START SOURCE RECORDS
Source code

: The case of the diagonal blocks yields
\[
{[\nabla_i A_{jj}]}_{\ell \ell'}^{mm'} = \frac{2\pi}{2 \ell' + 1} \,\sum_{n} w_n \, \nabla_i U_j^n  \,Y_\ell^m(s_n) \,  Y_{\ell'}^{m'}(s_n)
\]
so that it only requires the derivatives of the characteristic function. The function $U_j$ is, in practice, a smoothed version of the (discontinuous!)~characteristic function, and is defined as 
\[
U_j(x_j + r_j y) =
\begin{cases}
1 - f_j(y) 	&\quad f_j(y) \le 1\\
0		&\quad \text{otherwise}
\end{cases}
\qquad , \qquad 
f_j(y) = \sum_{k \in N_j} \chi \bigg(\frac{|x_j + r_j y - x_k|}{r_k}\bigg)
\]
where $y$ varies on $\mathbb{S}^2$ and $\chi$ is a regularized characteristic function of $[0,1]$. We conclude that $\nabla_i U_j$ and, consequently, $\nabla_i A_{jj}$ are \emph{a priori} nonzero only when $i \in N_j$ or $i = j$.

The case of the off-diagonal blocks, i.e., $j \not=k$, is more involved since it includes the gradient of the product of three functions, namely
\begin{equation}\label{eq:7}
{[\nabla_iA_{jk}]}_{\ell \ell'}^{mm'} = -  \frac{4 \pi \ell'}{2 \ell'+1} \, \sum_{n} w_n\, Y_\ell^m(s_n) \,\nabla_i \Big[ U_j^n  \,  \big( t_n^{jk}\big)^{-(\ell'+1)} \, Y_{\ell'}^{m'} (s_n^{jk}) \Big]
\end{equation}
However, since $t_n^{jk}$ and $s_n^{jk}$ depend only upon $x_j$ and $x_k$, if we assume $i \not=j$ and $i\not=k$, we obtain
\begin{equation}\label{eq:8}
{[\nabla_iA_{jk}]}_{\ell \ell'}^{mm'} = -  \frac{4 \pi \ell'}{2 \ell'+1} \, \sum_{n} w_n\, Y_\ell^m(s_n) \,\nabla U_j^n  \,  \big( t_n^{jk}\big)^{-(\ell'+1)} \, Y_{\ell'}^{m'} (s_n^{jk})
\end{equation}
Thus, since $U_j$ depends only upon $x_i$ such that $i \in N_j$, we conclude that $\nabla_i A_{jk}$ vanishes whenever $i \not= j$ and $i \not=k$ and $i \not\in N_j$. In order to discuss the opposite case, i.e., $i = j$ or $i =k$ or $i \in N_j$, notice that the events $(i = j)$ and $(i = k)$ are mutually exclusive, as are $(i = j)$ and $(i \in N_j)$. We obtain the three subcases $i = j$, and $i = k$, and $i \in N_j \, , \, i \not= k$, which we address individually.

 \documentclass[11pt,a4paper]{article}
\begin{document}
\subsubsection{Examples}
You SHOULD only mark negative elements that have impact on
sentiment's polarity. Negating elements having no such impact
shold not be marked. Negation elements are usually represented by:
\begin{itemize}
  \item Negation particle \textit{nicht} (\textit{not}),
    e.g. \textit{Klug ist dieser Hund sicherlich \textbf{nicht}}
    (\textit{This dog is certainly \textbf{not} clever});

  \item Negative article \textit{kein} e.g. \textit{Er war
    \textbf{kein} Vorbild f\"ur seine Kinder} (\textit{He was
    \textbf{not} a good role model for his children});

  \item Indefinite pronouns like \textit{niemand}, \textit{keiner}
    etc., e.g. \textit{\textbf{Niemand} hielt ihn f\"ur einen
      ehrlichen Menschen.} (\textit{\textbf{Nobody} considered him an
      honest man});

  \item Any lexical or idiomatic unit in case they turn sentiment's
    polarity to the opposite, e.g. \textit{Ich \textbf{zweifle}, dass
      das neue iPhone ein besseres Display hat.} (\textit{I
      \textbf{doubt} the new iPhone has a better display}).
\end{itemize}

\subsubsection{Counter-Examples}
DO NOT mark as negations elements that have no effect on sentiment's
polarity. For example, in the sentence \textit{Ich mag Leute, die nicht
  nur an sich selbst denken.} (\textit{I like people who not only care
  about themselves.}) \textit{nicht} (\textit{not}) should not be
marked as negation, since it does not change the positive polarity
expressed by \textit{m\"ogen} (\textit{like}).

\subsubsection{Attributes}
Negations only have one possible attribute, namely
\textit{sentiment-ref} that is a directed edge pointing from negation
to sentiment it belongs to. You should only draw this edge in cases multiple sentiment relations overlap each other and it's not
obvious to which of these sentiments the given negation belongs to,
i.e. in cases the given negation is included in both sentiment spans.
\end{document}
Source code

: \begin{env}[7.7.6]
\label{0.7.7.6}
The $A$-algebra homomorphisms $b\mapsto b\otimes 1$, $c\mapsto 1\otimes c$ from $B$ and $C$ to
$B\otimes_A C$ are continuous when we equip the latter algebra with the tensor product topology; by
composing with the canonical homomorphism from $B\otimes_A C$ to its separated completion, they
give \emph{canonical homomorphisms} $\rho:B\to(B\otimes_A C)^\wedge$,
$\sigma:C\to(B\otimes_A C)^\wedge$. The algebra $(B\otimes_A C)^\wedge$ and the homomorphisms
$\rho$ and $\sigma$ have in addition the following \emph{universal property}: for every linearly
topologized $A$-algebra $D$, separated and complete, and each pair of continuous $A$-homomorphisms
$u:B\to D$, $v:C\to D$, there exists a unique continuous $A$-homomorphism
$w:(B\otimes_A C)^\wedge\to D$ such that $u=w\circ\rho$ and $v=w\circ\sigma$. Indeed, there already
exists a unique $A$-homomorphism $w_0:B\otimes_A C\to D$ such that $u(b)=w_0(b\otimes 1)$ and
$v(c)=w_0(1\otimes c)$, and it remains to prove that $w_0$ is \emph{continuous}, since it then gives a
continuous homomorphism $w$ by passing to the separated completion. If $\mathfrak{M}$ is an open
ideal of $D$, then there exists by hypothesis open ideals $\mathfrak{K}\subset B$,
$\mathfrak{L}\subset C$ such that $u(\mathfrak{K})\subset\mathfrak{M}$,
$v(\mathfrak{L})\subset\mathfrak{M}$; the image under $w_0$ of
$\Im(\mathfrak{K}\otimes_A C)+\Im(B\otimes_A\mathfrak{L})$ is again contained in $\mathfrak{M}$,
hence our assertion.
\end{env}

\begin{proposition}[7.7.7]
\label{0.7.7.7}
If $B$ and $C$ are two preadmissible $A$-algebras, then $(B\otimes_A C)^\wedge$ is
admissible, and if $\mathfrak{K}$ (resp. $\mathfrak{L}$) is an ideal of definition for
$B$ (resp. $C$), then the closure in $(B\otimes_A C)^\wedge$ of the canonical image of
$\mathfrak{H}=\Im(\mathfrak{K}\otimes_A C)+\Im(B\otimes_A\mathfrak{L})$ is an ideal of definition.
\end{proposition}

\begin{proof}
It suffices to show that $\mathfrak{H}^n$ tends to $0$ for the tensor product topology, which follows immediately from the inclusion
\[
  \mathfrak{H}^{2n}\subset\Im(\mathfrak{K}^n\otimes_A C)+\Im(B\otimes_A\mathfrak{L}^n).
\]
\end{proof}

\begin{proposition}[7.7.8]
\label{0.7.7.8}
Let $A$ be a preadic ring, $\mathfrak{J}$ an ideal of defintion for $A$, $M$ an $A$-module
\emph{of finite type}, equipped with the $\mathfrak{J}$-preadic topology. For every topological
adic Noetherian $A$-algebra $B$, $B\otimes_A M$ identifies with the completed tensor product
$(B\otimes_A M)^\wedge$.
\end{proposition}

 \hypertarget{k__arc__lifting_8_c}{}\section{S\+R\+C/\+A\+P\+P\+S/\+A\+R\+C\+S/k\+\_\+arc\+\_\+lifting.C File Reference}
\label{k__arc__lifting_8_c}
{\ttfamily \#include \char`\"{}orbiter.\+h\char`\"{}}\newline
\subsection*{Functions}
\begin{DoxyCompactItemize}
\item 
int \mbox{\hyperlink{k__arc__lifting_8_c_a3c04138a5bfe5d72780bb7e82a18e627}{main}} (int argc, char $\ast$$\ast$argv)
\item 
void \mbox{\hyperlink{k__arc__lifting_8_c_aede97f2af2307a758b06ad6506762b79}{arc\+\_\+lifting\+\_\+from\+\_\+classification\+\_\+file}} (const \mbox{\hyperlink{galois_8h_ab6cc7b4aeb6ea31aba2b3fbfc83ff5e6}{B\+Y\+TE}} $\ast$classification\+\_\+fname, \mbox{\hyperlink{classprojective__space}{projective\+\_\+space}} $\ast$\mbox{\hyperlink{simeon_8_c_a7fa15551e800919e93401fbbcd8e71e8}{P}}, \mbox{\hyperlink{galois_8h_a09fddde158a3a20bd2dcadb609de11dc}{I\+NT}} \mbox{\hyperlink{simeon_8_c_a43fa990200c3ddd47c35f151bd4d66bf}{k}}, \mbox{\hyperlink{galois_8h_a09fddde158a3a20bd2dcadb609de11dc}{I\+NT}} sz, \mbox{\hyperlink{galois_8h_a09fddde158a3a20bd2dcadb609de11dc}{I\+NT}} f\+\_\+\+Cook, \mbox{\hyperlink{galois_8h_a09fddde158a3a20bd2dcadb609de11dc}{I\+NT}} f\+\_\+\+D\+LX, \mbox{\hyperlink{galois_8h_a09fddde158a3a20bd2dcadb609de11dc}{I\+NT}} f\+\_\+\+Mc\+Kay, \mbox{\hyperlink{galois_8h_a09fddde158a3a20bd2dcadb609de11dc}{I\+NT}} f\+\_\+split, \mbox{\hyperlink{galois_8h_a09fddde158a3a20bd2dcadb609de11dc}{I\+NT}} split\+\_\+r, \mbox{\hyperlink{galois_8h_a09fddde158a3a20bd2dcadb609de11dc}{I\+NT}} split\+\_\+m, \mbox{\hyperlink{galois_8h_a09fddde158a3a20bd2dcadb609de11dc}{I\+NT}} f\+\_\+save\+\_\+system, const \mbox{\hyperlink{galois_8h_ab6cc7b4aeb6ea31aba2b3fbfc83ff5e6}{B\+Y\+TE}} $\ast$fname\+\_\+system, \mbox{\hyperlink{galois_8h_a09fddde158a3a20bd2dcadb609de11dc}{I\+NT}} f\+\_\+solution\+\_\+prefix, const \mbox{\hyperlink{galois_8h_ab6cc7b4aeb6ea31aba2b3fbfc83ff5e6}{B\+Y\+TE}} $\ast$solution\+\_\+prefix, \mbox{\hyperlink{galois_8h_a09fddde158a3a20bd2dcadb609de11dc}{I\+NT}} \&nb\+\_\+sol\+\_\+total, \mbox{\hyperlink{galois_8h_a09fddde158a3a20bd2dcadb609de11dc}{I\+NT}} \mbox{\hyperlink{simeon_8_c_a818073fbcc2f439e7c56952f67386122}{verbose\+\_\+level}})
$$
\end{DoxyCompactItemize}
END SOURCE RECORDS
START SOURCE RECORDS
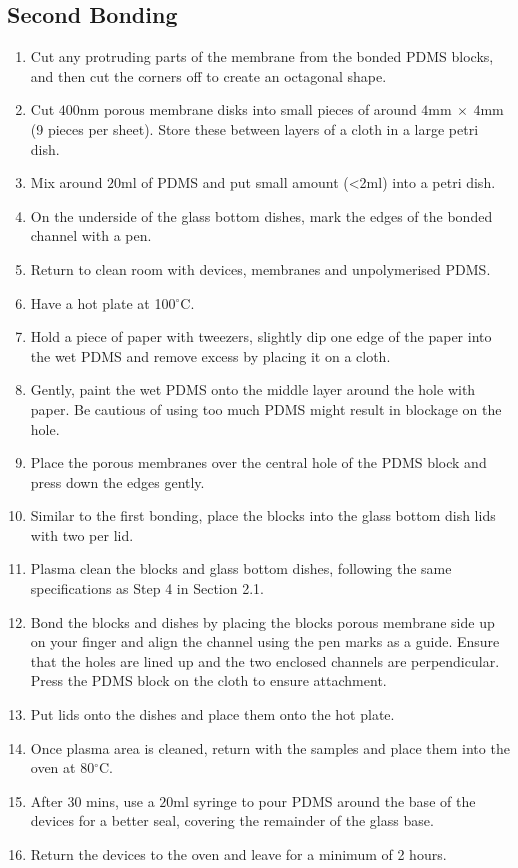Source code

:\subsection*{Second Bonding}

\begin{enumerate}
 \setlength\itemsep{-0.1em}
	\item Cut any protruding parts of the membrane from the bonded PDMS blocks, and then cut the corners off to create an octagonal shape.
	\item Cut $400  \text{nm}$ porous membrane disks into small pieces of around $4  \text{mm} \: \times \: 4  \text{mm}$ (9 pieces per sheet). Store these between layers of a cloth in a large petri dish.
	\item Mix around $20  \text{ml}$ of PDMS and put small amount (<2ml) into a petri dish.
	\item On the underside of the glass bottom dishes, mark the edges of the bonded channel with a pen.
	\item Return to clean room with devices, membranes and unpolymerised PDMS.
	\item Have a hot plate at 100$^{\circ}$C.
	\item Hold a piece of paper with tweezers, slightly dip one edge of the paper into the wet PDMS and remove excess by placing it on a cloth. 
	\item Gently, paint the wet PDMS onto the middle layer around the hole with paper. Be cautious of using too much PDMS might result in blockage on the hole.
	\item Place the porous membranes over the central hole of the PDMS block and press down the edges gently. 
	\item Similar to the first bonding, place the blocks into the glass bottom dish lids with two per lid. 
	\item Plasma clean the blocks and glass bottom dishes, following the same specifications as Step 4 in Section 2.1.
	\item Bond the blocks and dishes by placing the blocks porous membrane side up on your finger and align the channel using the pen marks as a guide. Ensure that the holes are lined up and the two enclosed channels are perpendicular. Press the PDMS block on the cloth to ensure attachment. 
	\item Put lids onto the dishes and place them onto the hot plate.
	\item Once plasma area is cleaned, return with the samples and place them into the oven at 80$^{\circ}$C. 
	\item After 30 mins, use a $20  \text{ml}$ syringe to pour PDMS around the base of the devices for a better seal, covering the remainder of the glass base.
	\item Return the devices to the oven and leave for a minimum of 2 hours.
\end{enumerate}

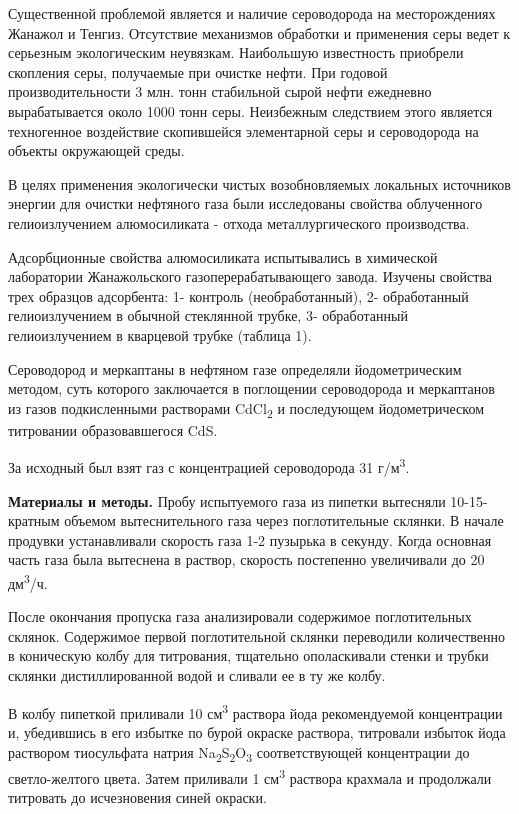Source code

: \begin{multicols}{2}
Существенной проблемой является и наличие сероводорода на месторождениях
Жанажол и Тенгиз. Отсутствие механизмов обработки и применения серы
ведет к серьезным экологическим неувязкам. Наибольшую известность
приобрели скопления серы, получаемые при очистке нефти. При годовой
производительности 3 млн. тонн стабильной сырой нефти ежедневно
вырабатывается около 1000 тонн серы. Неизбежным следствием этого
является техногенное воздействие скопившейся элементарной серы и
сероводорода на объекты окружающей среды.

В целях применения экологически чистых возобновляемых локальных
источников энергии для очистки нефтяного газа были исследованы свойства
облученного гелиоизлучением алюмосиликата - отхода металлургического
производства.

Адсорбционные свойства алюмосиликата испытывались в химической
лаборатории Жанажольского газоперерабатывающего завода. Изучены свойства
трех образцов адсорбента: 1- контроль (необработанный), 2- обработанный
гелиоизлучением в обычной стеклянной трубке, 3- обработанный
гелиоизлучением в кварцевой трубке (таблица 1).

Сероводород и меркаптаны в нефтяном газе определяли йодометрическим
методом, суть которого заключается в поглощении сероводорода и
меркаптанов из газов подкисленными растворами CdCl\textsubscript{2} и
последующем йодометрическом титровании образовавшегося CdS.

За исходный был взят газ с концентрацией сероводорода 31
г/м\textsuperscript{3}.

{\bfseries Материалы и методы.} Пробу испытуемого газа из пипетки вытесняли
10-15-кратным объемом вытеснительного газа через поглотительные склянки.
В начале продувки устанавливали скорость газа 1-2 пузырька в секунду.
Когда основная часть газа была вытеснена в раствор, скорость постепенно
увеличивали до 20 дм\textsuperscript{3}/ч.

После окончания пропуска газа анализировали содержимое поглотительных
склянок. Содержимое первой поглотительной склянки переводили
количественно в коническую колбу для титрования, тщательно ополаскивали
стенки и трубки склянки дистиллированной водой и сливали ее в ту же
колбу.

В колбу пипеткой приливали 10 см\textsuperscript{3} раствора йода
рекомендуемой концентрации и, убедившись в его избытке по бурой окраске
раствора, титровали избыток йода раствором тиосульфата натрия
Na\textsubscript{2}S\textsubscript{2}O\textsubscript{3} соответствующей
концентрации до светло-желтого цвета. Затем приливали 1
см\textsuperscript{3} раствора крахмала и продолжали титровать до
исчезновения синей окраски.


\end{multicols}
END SOURCE RECORDS
START SOURCE RECORDS
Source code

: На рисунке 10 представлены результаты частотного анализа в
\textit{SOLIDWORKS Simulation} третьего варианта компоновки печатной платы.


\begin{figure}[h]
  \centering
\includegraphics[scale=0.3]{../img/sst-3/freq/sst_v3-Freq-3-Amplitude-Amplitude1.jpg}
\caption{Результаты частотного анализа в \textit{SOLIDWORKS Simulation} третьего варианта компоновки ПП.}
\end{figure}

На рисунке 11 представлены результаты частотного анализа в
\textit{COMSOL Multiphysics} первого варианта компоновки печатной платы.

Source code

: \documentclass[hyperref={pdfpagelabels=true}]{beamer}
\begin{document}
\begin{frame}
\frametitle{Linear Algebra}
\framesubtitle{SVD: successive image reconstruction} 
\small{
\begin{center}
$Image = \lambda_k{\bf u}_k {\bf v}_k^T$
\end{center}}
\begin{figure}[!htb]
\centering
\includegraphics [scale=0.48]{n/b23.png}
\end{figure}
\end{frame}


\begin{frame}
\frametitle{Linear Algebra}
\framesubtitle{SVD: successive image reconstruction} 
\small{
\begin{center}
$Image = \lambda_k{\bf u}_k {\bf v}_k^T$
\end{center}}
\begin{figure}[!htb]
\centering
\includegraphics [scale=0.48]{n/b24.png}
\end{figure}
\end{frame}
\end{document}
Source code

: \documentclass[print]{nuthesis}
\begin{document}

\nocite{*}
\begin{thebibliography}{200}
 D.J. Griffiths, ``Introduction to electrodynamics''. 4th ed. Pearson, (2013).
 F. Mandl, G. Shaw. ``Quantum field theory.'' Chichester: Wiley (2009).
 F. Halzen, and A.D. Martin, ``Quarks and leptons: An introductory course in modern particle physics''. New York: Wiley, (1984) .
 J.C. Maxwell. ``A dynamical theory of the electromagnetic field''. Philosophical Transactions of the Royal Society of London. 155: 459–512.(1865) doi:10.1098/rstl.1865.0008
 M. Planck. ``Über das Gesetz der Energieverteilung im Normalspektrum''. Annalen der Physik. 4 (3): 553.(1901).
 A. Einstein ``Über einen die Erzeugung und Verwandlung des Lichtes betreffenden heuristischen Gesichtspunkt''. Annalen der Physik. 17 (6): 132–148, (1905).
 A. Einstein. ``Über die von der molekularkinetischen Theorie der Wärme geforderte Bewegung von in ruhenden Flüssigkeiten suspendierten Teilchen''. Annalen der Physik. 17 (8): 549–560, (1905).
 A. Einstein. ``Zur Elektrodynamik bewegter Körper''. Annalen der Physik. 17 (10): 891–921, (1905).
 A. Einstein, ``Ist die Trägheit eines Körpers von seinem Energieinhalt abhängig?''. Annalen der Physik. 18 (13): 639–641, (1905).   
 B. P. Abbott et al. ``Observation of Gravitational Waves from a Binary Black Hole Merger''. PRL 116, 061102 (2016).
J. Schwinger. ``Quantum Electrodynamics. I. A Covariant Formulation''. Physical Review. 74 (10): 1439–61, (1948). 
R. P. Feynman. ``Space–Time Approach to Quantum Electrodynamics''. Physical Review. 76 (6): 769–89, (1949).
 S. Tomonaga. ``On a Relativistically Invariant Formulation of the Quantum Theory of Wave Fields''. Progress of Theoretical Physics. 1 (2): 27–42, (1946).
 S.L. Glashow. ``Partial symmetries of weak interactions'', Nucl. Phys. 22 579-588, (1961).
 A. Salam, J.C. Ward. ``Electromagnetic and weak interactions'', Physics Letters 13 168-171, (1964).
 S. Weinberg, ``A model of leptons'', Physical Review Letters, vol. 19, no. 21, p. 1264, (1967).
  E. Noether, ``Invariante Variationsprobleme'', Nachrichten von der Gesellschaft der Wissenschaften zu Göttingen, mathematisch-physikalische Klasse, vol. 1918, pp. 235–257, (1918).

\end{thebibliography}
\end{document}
END SOURCE RECORDS
Copy out every line from the records that has the word "применения".

Жанажол и Тенгиз. Отсутствие механизмов обработки и применения серы
В целях применения экологически чистых возобновляемых локальных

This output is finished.